Espen asked me to explain how the wrappers work in EROS address spaces.
To do this I need to explain how address spaces work.

PAGING:

Remember that EROS is transparently persistent. The paging mechanism is
independent of the fault handling logic, and is completely invisible to
most applications (some real-time apps need to know).

WHAT HAPPENS IN EROS

EROS does not have MAP/UNMAP, and it does not have anything that can be
directly compared to a mapping database. In EROS, an address space is
described by a tree of Nodes. In it's simplest form, this tree looks
very similar to a conventional hierarchical page table. Ignoring a long
list of optimizations and details that are not very relevant for now,
there are two important differences:

  1. A node holds capabilities. A page table holds page table entries.
  2. A node is 32 slots. Page tables are usually wider.

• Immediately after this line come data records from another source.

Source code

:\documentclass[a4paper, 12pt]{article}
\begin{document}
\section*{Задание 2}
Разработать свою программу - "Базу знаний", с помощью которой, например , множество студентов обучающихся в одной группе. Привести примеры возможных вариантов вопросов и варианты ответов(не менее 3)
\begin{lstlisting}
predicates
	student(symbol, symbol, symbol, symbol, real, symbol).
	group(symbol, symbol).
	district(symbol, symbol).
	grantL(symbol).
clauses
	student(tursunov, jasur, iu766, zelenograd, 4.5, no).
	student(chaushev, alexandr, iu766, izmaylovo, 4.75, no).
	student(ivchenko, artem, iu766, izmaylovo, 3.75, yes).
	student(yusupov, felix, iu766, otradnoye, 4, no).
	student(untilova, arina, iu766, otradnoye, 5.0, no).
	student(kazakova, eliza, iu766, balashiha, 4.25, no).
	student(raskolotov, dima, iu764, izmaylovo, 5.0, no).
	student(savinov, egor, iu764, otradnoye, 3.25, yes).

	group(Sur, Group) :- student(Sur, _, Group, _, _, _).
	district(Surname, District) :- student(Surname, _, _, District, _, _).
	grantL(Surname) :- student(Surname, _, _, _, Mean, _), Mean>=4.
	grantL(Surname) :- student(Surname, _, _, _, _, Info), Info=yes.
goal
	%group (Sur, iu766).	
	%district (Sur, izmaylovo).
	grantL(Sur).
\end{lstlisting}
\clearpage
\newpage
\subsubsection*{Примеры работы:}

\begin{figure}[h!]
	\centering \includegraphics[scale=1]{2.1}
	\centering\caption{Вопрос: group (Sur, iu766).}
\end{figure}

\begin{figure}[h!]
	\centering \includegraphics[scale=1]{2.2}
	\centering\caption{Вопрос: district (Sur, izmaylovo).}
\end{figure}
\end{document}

The "leaf" objects in both trees are pages.

Every EROS process structure contains a capability called it's "address
space capability". This names the top node of the process address space.
When a page fault occurs, the kernel walks the node tree, computes the
permissions and validity of the path, inserts the corresponding page
table entries, and resumes the process.

When a valid page table entry is constructed, a "dependency entry" is
recorded between the page table entry and *every node slot that was
traversed to build it*. If a node slot is altered (or the node is
revoked), the associated page table entries are invalidated. EROS is
always free to throw away page tables (and does, in practice) -- the
"official" state of an address space lives in the nodes. The page tables
and the dependency entries together implement an MMU-friendly cache of
the node paths. The traversal is performed in such a way that hardware
page tables are shared in every situation where this can be done
correctly.

If no valid path through the node tree exists, the "nearest enclosing
keeper" is invoked. A "keeper" is EROS-speak for a fault handler. In
EROS, fault handlers are separate processes. It is possible to have a
fault handler that shares an address space with the subject process, but
we have never done it. Fault handlers are not privileged in any way.
They do not participate in anything comparable to the L4 pager
hierarchy.

At any point in the node tree, one may insert a wrapper node "in front"
of an existing subtree. This wrapper node may specify a start (entry)
capability in the CF slot, and set a control bit. The control bit
indicates that a "keeper" is defined defined by this wrapper.

   [If you need a reminder about wrappers:
    http://lists.gnu.org/archive/html/l4-hurd/2005-10/msg00340.html ]

The "nearest enclosing keeper" is, by definition, the keeper specified
by the wrapper that (a) appears on the translation path to the faulting
page, and (b) appears in the *closest* wrapper to the page. If no such
keeper exists in the address space tree, the fault is reported to the
per-process keeper. If no process keeper capability is present, the
faulting process is marked with a fault code and ceases to initiate
instructions.

  [ EROS distinguishes memory faults from all other faults.
    Memory faults are reported according to the rules above.
    All other faults are reported directly to the process 
    keeper. ]

If the nearest enclosing keeper is unable or unwilling to handle the
fault, it can propagate the fault to the process keeper. We have
considered designs in which the entire hierarchy of keepers could be
visited, but we have never been able to demonstrate any practical value
for this.

** Some Other Details **

1. An EROS node capability encodes (node id, permissions, height). A
node subtree can legally be either "too big" or "too small" and there is
a sensible interpretation in each case. This allows us to remove
unnecessary nodes from the address space trees.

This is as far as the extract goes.